Document images with source code:
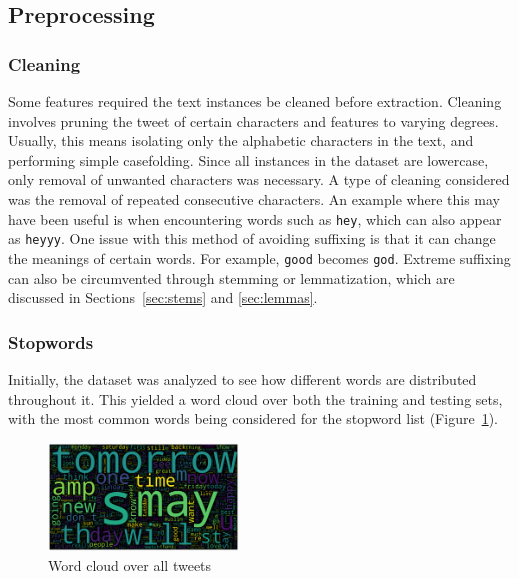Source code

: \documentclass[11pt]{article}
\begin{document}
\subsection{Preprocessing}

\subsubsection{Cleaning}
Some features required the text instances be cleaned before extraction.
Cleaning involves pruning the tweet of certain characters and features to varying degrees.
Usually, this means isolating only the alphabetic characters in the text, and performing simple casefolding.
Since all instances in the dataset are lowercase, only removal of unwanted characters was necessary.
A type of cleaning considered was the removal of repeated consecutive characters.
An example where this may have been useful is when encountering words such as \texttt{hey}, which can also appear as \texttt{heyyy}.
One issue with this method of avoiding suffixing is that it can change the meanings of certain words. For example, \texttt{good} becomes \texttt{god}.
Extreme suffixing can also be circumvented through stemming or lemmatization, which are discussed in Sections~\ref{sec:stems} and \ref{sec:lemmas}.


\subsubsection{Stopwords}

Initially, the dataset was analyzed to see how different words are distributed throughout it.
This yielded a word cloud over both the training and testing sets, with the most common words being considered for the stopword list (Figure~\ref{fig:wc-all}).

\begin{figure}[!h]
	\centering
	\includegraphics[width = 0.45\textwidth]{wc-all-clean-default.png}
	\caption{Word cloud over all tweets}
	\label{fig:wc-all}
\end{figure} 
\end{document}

**Problem description:** Please return only the lines from the one that contains "One issue with" through the final line of the entries, each exactly as written.

**Answer to this task:**
One issue with this method of avoiding suffixing is that it can change the meanings of certain words. For example, \texttt{good} becomes \texttt{god}.
Extreme suffixing can also be circumvented through stemming or lemmatization, which are discussed in Sections~\ref{sec:stems} and \ref{sec:lemmas}.


\subsubsection{Stopwords}

Initially, the dataset was analyzed to see how different words are distributed throughout it.
This yielded a word cloud over both the training and testing sets, with the most common words being considered for the stopword list (Figure~\ref{fig:wc-all}).

\begin{figure}[!h]
	\centering
	\includegraphics[width = 0.45\textwidth]{wc-all-clean-default.png}
	\caption{Word cloud over all tweets}
	\label{fig:wc-all}
\end{figure} 
\end{document}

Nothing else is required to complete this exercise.